The retail buyer’s experience doesn’t look like it did 10 years ago. In fact, it hardly looks the same from the year before. This is partly due to constant buyer demand and ever-changing buying trends. As a result, businesses could no longer use intuition to predict sales outcomes and instead have come to rely on retail analytics software tools to reduce the risk of human error. The right business analytics tools for retail businesses can be a game changer.
Anticipating and predicting outcomes becomes a less Herculean task, and you’ll be able to take action on your insights by executing and developing a detailed action plan. Combine data sources, perform code-free analysis and more with the latest retail tools for business analytics. But when you’re picking out your software tools, you should keep a few of these suggestions in mind.
Compare Top Business Analytics Software Leaders
Table of Contents:
Retail Analytics: How Will They Help My Business Grow?

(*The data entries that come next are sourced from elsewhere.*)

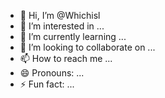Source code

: - 👋 Hi, I’m @Whichisl
- 👀 I’m interested in ...
- 🌱 I’m currently learning ...
- 💞️ I’m looking to collaborate on ...
- 📫 How to reach me ...
- 😄 Pronouns: ...
- ⚡ Fun fact: ...

<!---
Whichisl/Whichisl is a ✨ special ✨ repository because its `README.md` (this file) appears on your GitHub profile.
You can click the Preview link to take a look at your changes.
--->
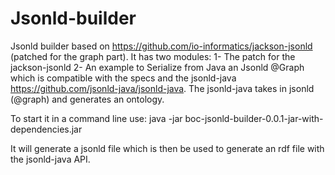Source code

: # Jsonld-builder
Jsonld builder based on https://github.com/io-informatics/jackson-jsonld (patched for the graph part).
It has two modules:
1- The patch for the jackson-jsonld
2- An example to Serialize from Java an Jsonld @Graph which is compatible with the specs and the jsonld-java https://github.com/jsonld-java/jsonld-java.
The jsonld-java takes in jsonld (@graph) and generates an ontology.

To start it in a command line use: java -jar boc-jsonld-builder-0.0.1-jar-with-dependencies.jar

It will generate a jsonld file which is then be used to generate an rdf file with the jsonld-java API.
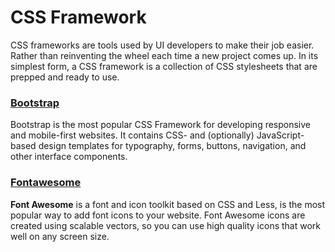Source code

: # CSS Framework

CSS frameworks are tools used by UI developers to make their job easier. Rather than reinventing the wheel each time a new project comes up. In its simplest form, a CSS framework is a collection of CSS stylesheets that are prepped and ready to use.

### [Bootstrap](https://getbootstrap.com/)

 Bootstrap is the most popular CSS Framework for developing responsive and mobile-first websites.  It contains CSS- and \(optionally\) JavaScript-based design templates for typography, forms, buttons, navigation, and other interface components.

### [Fontawesome](https://fontawesome.com/)

 **Font Awesome** is a font and icon toolkit based on CSS and Less, is the most popular way to add font icons to your website. Font Awesome icons are created using scalable vectors, so you can use high quality icons that work well on any screen size.

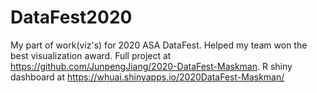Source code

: # DataFest2020
My part of work(viz's) for 2020 ASA DataFest. Helped my team won the best visualization award. Full project at https://github.com/JunpengJiang/2020-DataFest-Maskman. R shiny dashboard at https://whuai.shinyapps.io/2020DataFest-Maskman/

Let’s say you attempted a recent campaign that delivered moderate results. Response from customers wasn’t quite what you were hoping for and you’re unsure why. Your data is too messy for you to go through in your head, and your visibility on patterns is next to none.
How can you manage your next campaign to avoid this same outcome? With a good analytics tool for retail, you can quickly look at your historical data and gain a better understanding of what your customers are really after. You can make better fact-based decisions using analytics, and retailers can improve important business ventures. Say, for example, you notice that a lot of your buyers aren’t converting during the checkout phase. With analytics tools, you can see what percentage of them are abandoning their shopping, where they are in the buyer’s journey and why they’re giving up on converting.
Your services, advertising and customer value can be maximized, which means you can spend more time focusing on your growth.
Okay, but How Will I Know Which Retail Analytics Tool Is Right for Me?
First, identify how big your company currently is. Then you’ll want to ask yourself a series of questions to get a better idea of what kind of system you need:
- What current programs does your retail analytic software need to integrate with?
- What are the customizations like?
- Will a certain software tool provide scalability?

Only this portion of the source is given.